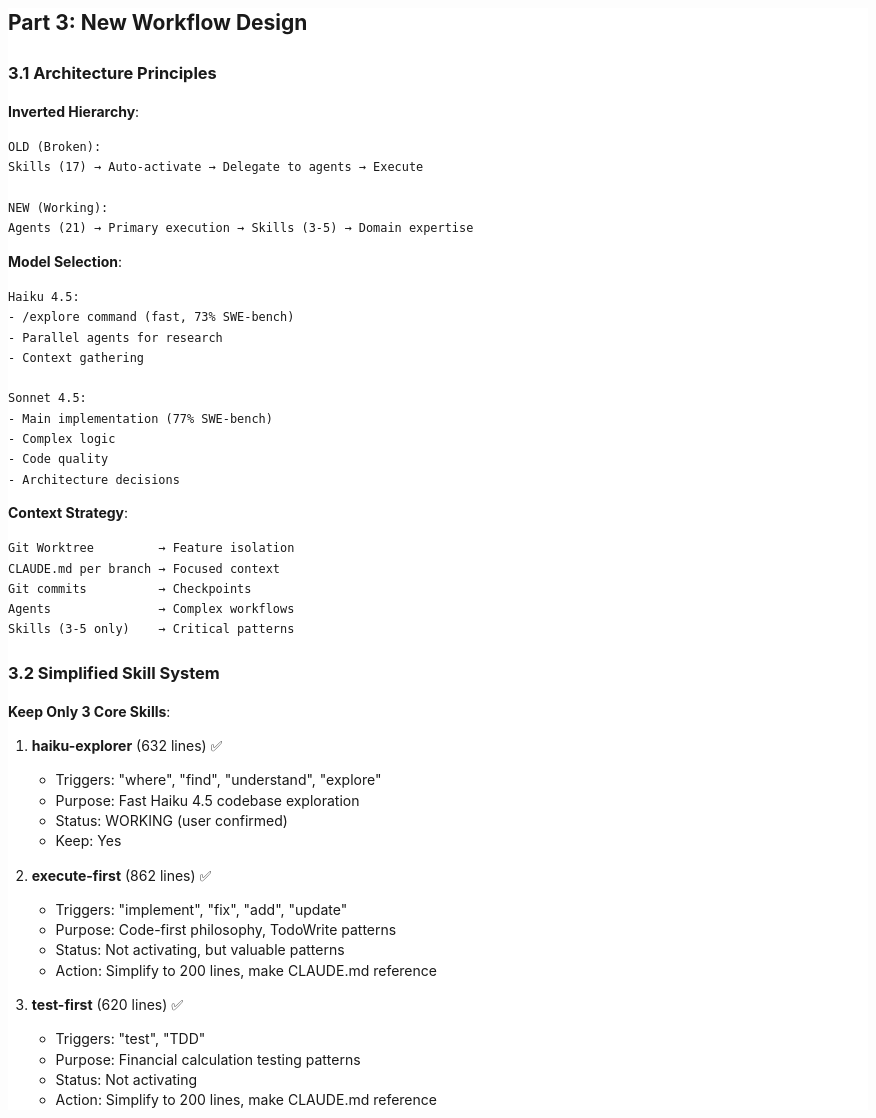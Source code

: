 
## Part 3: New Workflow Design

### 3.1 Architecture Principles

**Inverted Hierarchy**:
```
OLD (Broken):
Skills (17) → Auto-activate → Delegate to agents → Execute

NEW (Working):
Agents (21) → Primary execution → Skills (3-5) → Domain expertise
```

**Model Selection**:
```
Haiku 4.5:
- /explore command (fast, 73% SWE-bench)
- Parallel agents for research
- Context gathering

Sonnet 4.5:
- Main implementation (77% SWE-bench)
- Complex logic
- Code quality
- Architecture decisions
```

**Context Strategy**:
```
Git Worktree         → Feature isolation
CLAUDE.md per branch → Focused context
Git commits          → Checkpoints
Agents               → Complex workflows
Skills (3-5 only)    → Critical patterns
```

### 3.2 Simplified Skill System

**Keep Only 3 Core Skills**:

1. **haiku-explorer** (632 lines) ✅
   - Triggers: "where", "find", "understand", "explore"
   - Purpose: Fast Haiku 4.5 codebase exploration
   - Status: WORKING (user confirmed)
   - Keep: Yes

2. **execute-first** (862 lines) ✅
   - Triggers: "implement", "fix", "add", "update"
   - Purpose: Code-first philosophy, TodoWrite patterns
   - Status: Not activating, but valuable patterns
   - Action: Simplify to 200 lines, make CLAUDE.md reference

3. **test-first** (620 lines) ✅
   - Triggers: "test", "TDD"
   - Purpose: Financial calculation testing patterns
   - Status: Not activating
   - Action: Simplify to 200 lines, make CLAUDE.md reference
====
ASSIGNMENT >> The lines to report are those in the material above that contain the word "Triggers"; copy every one of them.

ANSWER TO THE EXERCISE >>
   - Triggers: "where", "find", "understand", "explore"
   - Triggers: "implement", "fix", "add", "update"
   - Triggers: "test", "TDD"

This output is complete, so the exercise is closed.